Henri Sauguet was an aspiring young musician from Bordeaux, who came to Paris in the 1920's. He studied composition with Charles Koechlin and soon joined with several other young composers to form the Groupe d'Arcueil, whose primary influence was Erik Satie. Sauguet wrote songs throughout his long career, to a variety of texts by Shakespeare, Schiller, Hölderlin, Rilke, Tagore and a broad selection of French poets.
Voisinage is typical of the six prose poems Sauguet selected from Jacob's book and reordered to create a structure that runs a challenging and satisfying dramatic gamut. The first song, Voyage, takes the singer and a companion on a surreal journey that ends with the discovery that their mysterious carriage driver is Fear. The nightmarish Voisinage is next, followed by Que penser de mon salut (Thoughts on my salvation), in which the poet evaluates his soul, finding it rich in everything that entices the devil and lacking in saving graces. Then a barcarole, Régates mystérieuses (Mysterious regatas), in which boats with fancifully carved prows sail by; their carvings seem to smile even while holding doomed men in their terrible jaws. Le petit paysan (The little peasant [untitled in Jacob's book]) tells of a sickly little boy who haunts the poet's life; is he from heaven or from hell? The cycle concludes with Exhortation, in which the cynical poet expresses fear of what lies ahead, not for himself, but for those innocents who love and care for him.
Sauguet does not modify Jacob's texts in any way, and his musical manner reflects its time and place, resembling Darius Milhaud's style in its facility and effect. Voisinage is through composed, effectively reflecting the changing emotions within the poem while employing the pattern of a dropping minor third, in the piano bass, as a unifying device. The vocal gamut for Voisinage runs from low B, in the bass clef, up to E above the staff. The range for all six songs requires only a few more low tones, running from low G up to E.
The gamut and tessitura of Visions infernales strongly suggest it was tailored to its dedicatee, basso Doda Conrad. Ned Rorem's excellent 'cycle' on Herrick poems, titled Flight for Heaven, was also dedicated to Conrad and has the same vocal profile.
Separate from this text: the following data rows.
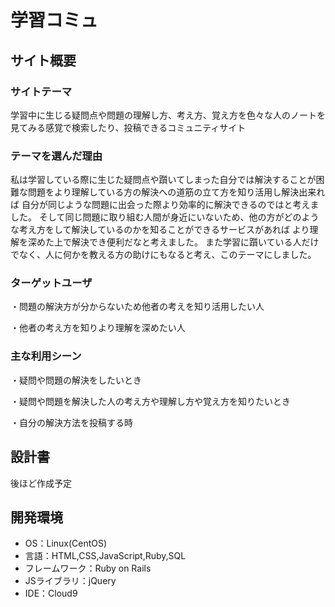 # 学習コミュ

## サイト概要
### サイトテーマ

​学習中に生じる疑問点や問題の理解し方、考え方、覚え方を色々な人のノートを見てみる感覚で検索したり、投稿できるコミュニティサイト
### テーマを選んだ理由

私は学習している際に生じた疑問点や躓いてしまった自分では解決することが困難な問題をより理解している方の解決への道筋の立て方を知り活用し解決出来れば
自分が同じような問題に出会った際より効率的に解決できるのではと考えました。
そして同じ問題に取り組む人間が身近にいないため、他の方がどのような考え方をして解決しているのかを知ることができるサービスがあれば
より理解を深めた上で解決でき便利だなと考えました。
また学習に躓いている人だけでなく、人に何かを教える方の助けにもなると考え、このテーマにしました。


### ターゲットユーザ

・問題の解決方が分からないため他者の考えを知り活用したい人

・他者の考え方を知りより理解を深めたい人
### 主な利用シーン

・疑問や問題の解決をしたいとき

・疑問や問題を解決した人の考え方や理解し方や覚え方を知りたいとき

・自分の解決方法を投稿する時


## 設計書
後ほど作成予定
​
## 開発環境
- OS：Linux(CentOS)
- 言語：HTML,CSS,JavaScript,Ruby,SQL
- フレームワーク：Ruby on Rails
- JSライブラリ：jQuery
- IDE：Cloud9
​
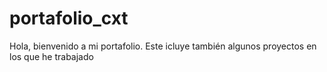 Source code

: # portafolio_cxt
Hola, bienvenido a mi portafolio. Este icluye también algunos proyectos en los que he trabajado
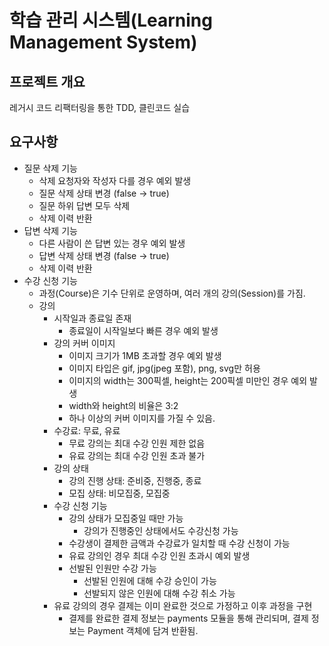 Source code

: # 학습 관리 시스템(Learning Management System)

## 프로젝트 개요

레거시 코드 리팩터링을 통한 TDD, 클린코드 실습

## 요구사항

- 질문 삭제 기능
    - 삭제 요청자와 작성자 다를 경우 예외 발생
    - 질문 삭제 상태 변경 (false -> true)
    - 질문 하위 답변 모두 삭제
    - 삭제 이력 반환
- 답변 삭제 기능
    - 다른 사람이 쓴 답변 있는 경우 예외 발생
    - 답변 삭제 상태 변경 (false -> true)
    - 삭제 이력 반환
- 수강 신청 기능
  - 과정(Course)은 기수 단위로 운영하며, 여러 개의 강의(Session)를 가짐.
  - 강의
    - 시작일과 종료일 존재
      - 종료일이 시작일보다 빠른 경우 예외 발생
    - 강의 커버 이미지
      - 이미지 크기가 1MB 초과할 경우 예외 발생
      - 이미지 타입은 gif, jpg(jpeg 포함), png, svg만 허용
      - 이미지의 width는 300픽셀, height는 200픽셀 미만인 경우 예외 발생
      - width와 height의 비율은 3:2
      - 하나 이상의 커버 이미지를 가질 수 있음.
    - 수강료: 무료, 유료
      - 무료 강의는 최대 수강 인원 제한 없음
      - 유료 강의는 최대 수강 인원 초과 불가
    - 강의 상태
      - 강의 진행 상태: 준비중, 진행중, 종료
      - 모집 상태: 비모집중, 모집중
    - 수강 신청 기능
      - 강의 상태가 모집중일 때만 가능
        - 강의가 진행중인 상태에서도 수강신청 가능
      - 수강생이 결제한 금액과 수강료가 일치할 때 수강 신청이 가능
      - 유료 강의인 경우 최대 수강 인원 초과시 예외 발생
      - 선발된 인원만 수강 가능
        - 선발된 인원에 대해 수강 승인이 가능
        - 선발되지 않은 인원에 대해 수강 취소 가능
    - 유료 강의의 경우 결제는 이미 완료한 것으로 가정하고 이후 과정을 구현
      - 결제를 완료한 결제 정보는 payments 모듈을 통해 관리되며, 결제 정보는 Payment 객체에 담겨 반환됨. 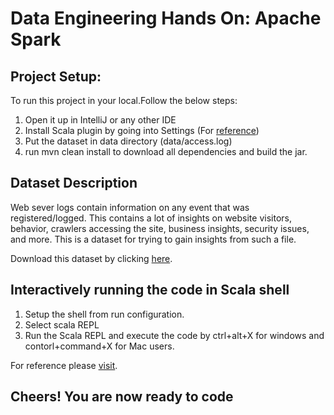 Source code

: # Data Engineering Hands On: Apache Spark
## Project Setup:
To run this project in your local.Follow the below steps:
1) Open it up in IntelliJ or any other IDE
2) Install Scala plugin by going into Settings (For <a href="https://www.jetbrains.com/help/idea/discover-intellij-idea-for-scala.html">reference</a>)
3) Put the dataset in data directory (data/access.log)
4) run mvn clean install to download all dependencies and build the jar.

## Dataset Description
Web sever logs contain information on any event that was registered/logged. This contains a lot of insights on website visitors, behavior, crawlers accessing the site, business insights, security issues, and more.
This is a dataset for trying to gain insights from such a file.

Download this dataset by clicking <a href="https://drive.google.com/file/d/1DwIFBu5PvxN7dqL34UA7uyDQAhrIPrbD/view? usp=sharing">here</a>.

## Interactively running the code in Scala shell
1) Setup the shell from run configuration.
2) Select scala REPL 
3) Run the Scala REPL and execute the code by ctrl+alt+X for windows and contorl+command+X for Mac users.

For reference please <a href="https://www.jetbrains.com/help/idea/run-debug-configuration-scala-console.html">visit</a>.

## Cheers! You are now ready to code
A second feature these works share is that each composer reordered his poet's texts to suggest a dramatic sequence unimagined by the poet: a questionable practice, particularly as the poets were deceased and could not respond.
Henri Sauguet's Vision infernales is published by Heugel Et Cie., in Paris. Its performance time is given as 13-14 minutes, and I recommend it as a particularly powerful segment for any advanced singer's recital program.